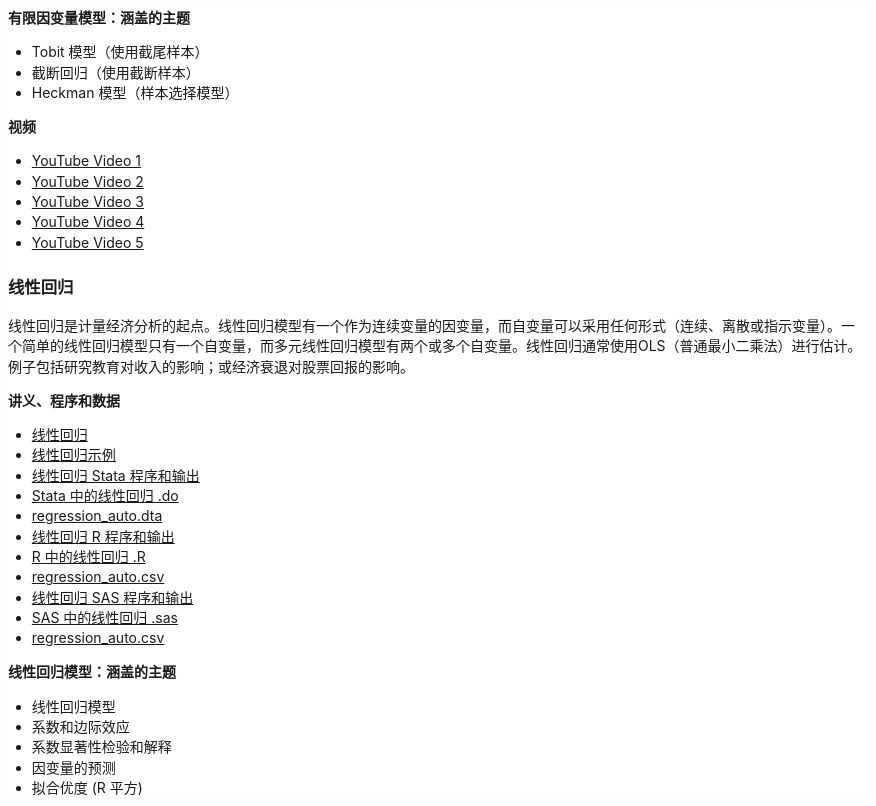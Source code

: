**有限因变量模型：涵盖的主题**

*   Tobit 模型（使用截尾样本）
*   截断回归（使用截断样本）
*   Heckman 模型（样本选择模型）

**视频**

*   [YouTube Video 1](https://www.youtube.com/embed/IyBmwMtUHAc?embed_config=%7B%22enc%22:%22AYAC26fqJggTk4ZuWL-BqTXovtpOIq4Z8eWfYg4beRVBAk7hWxHGh0JjYxlRMUh_zj3xv2dhj2fUUTe67CLHS5zfxKcR9ytWT_E-sz5OSX07ZVuApNWIjbYR9L0vTk_vDr0zfn8xpYkNEomsM1UEqPbSJWZ5V3NFHkIKY5JlONnab4VM%22%7D&amp;errorlinks=1)
*   [YouTube Video 2](https://www.youtube.com/embed/indS9UjKvBE?embed_config=%7B%22enc%22:%22AYAC26fAOTJSTdNzZ9Z1PFPHkucGvjFKaOrp4ZIOoXwb0-MBTr5IIX1L9MHvcdIwkWGLu-Qa7Xvgr5WyRynI0Hba6ju4EyvrxlPA5zFdyfpRQdmC0-h6ypSHrBO3P5RiDvWnKxxVVnLHdMB2W0D14QueVhuIIfBS-klW8rGMHh_gVieA%22%7D&amp;errorlinks=1)
*   [YouTube Video 3](https://www.youtube.com/embed/Ju3SJnJIl5o?embed_config=%7B%22enc%22:%22AYAC26ebRkJdA5fsL4jlXkfG-RROXkoFt1aRqiHrvP1R7eDWbr_d0L4-r-1tKNh00sb5cVXSlxIumn2WuFv7Tx2Hq7YYnIOqNqUWmQV93iyzh5xOEpKdj-NR03cbXG-lig05l0FCzvrCaMeyQ0adB3pSa3MjnYWbshdz6abuOR5a20iE%22%7D&amp;errorlinks=1)
*   [YouTube Video 4](https://www.youtube.com/embed/0P2HCSSogN8?embed_config=%7B%22enc%22:%22AYAC26eG6Hnr1sitIobtO2PQQUq_LOMLeB9r2hqJm5VASUspcTTItD2gjJtKfl_Nc6uvrbnZFRT1-7Sz8eoc2pR2WSS7_cwg4wc8LF6lJDBJs2WCEdcS6HxoFzNpZHUltgOgNGM1KlH_-aWuJf5-_dcYyIDia26Psj-H-rmJzZw0nkDW%22%7D&amp;errorlinks=1)
*   [YouTube Video 5](https://www.youtube.com/embed/ltR4AQZYJ2w?embed_config=%7B%22enc%22:%22AYAC26dX1TG2xygPfG91qC7oiXff4ujuCvkjYuYKiWwM7FGcYQz2MCiuDOC6S1_9z2YllUhsiAO9oNsvAQQwiN5U2eU1f2zCQlyKeYBn-nyGiTA0OawUIzpXOGFhSWQVT0NHgDc1q28heqi6msiLUm97f6h4JFqDZEW56JIrcU3YnzRx%22%7D&amp;errorlinks=1)


###  线性回归

线性回归是计量经济分析的起点。线性回归模型有一个作为连续变量的因变量，而自变量可以采用任何形式（连续、离散或指示变量）。一个简单的线性回归模型只有一个自变量，而多元线性回归模型有两个或多个自变量。线性回归通常使用OLS（普通最小二乘法）进行估计。例子包括研究教育对收入的影响；或经济衰退对股票回报的影响。

**讲义、程序和数据**

*   [线性回归](https://docs.google.com/file/d/0BwogTI8d6EEiaUFxN2tDM0UwNUU/edit?usp=sharing)
*   [线性回归示例](https://docs.google.com/file/d/0BwogTI8d6EEiTS1SWjRjX1RWeGc/edit?usp=sharing)
*   [线性回归 Stata 程序和输出](https://docs.google.com/file/d/0BwogTI8d6EEiTmFwTDE5Q1hzWlE/edit?usp=sharing)
*   [Stata 中的线性回归 .do](https://docs.google.com/file/d/0BwogTI8d6EEibVIxcmtsXzcxamc/edit?usp=sharing)
*   [regression_auto.dta](https://drive.google.com/file/d/1Lr1pE4JldOF5MmAwvstzjKod-6QK8JGe/view?usp=sharing)
*   [线性回归 R 程序和输出](https://docs.google.com/file/d/0BwogTI8d6EEiYlctY2dMZFpLd00/edit?usp=sharing)
*   [R 中的线性回归 .R](https://docs.google.com/file/d/0BwogTI8d6EEic21fd1gtcUllMWM/edit?usp=sharing)
*   [regression_auto.csv](https://drive.google.com/file/d/1nLUH4kVANm47AWkdEv7bvfAETfT_mbVe/view?usp=sharing)
*   [线性回归 SAS 程序和输出](https://docs.google.com/file/d/0BwogTI8d6EEiX3VYaU53bWt5WVU/edit?usp=sharing)
*   [SAS 中的线性回归 .sas](https://docs.google.com/file/d/0BwogTI8d6EEiSm8xUkdDTWZOams/edit?usp=sharing)
*   [regression_auto.csv](https://drive.google.com/file/d/1nLUH4kVANm47AWkdEv7bvfAETfT_mbVe/view?usp=sharing)

**线性回归模型：涵盖的主题**

*   线性回归模型
*   系数和边际效应
*   系数显著性检验和解释
*   因变量的预测
*   拟合优度 (R 平方)

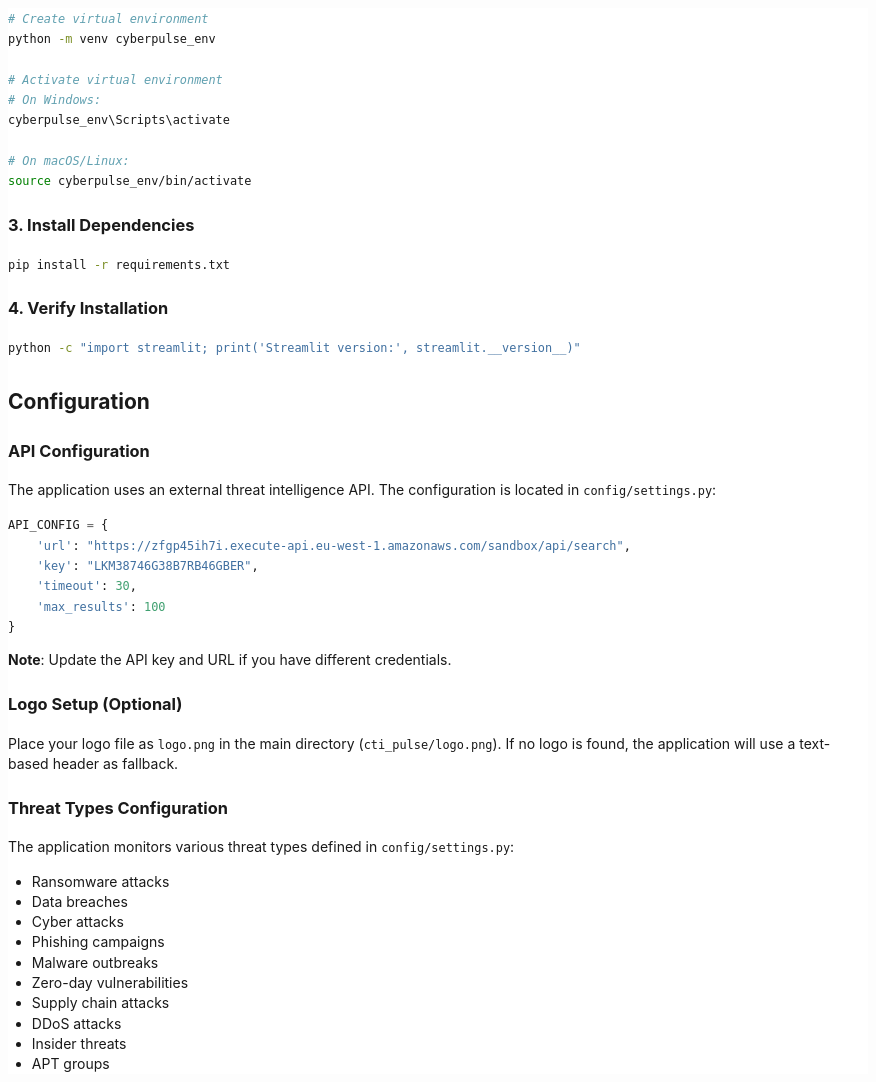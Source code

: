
 ```bash
# Create virtual environment
python -m venv cyberpulse_env

# Activate virtual environment
# On Windows:
cyberpulse_env\Scripts\activate

# On macOS/Linux:
source cyberpulse_env/bin/activate
```

### 3. Install Dependencies

```bash
pip install -r requirements.txt
```

### 4. Verify Installation

```bash
python -c "import streamlit; print('Streamlit version:', streamlit.__version__)"
```

## Configuration

### API Configuration

The application uses an external threat intelligence API. The configuration is located in `config/settings.py`:

```python
API_CONFIG = {
    'url': "https://zfgp45ih7i.execute-api.eu-west-1.amazonaws.com/sandbox/api/search",
    'key': "LKM38746G38B7RB46GBER",
    'timeout': 30,
    'max_results': 100
}
```

**Note**: Update the API key and URL if you have different credentials.

### Logo Setup (Optional)

Place your logo file as `logo.png` in the main directory (`cti_pulse/logo.png`). If no logo is found, the application will use a text-based header as fallback.

### Threat Types Configuration

The application monitors various threat types defined in `config/settings.py`:

- Ransomware attacks
- Data breaches
- Cyber attacks
- Phishing campaigns
- Malware outbreaks
- Zero-day vulnerabilities
- Supply chain attacks
- DDoS attacks
- Insider threats
- APT groups
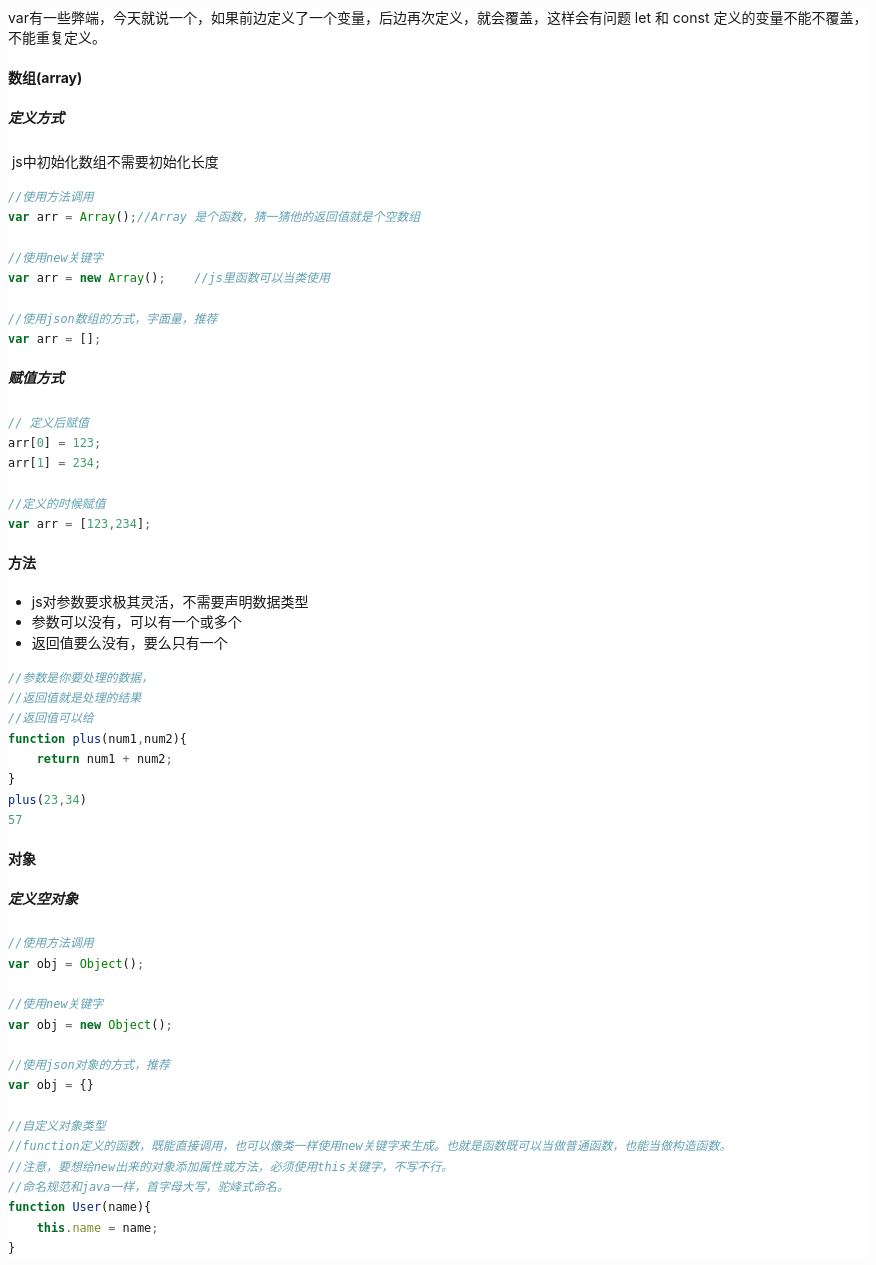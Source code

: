 var有一些弊端，今天就说一个，如果前边定义了一个变量，后边再次定义，就会覆盖，这样会有问题														let 和 const 定义的变量不能不覆盖，不能重复定义。

#### 	数组(array)

##### 定义方式	

​	js中初始化数组不需要初始化长度

```javascript
//使用方法调用
var arr = Array();//Array 是个函数，猜一猜他的返回值就是个空数组

//使用new关键字
var arr = new Array();    //js里函数可以当类使用

//使用json数组的方式，字面量，推荐
var arr = [];
```

##### 赋值方式

```javascript
// 定义后赋值
arr[0] = 123;
arr[1] = 234;

//定义的时候赋值
var arr = [123,234];
```

#### 	方法

- js对参数要求极其灵活，不需要声明数据类型																																								
- 参数可以没有，可以有一个或多个																																																						
- 返回值要么没有，要么只有一个

```javascript
//参数是你要处理的数据，
//返回值就是处理的结果
//返回值可以给
function plus(num1,num2){
    return num1 + num2;
}
plus(23,34)
57
```

#### 	对象

##### 定义空对象

```javascript
//使用方法调用
var obj = Object();

//使用new关键字
var obj = new Object();

//使用json对象的方式，推荐
var obj = {}

//自定义对象类型
//function定义的函数，既能直接调用，也可以像类一样使用new关键字来生成。也就是函数既可以当做普通函数，也能当做构造函数。
//注意，要想给new出来的对象添加属性或方法，必须使用this关键字，不写不行。
//命名规范和java一样，首字母大写，驼峰式命名。
function User(name){
    this.name = name;
}
```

What you need to do
Lines of the material that contain the word "virtual" are to be gathered.

Your response
# Create virtual environment
# Activate virtual environment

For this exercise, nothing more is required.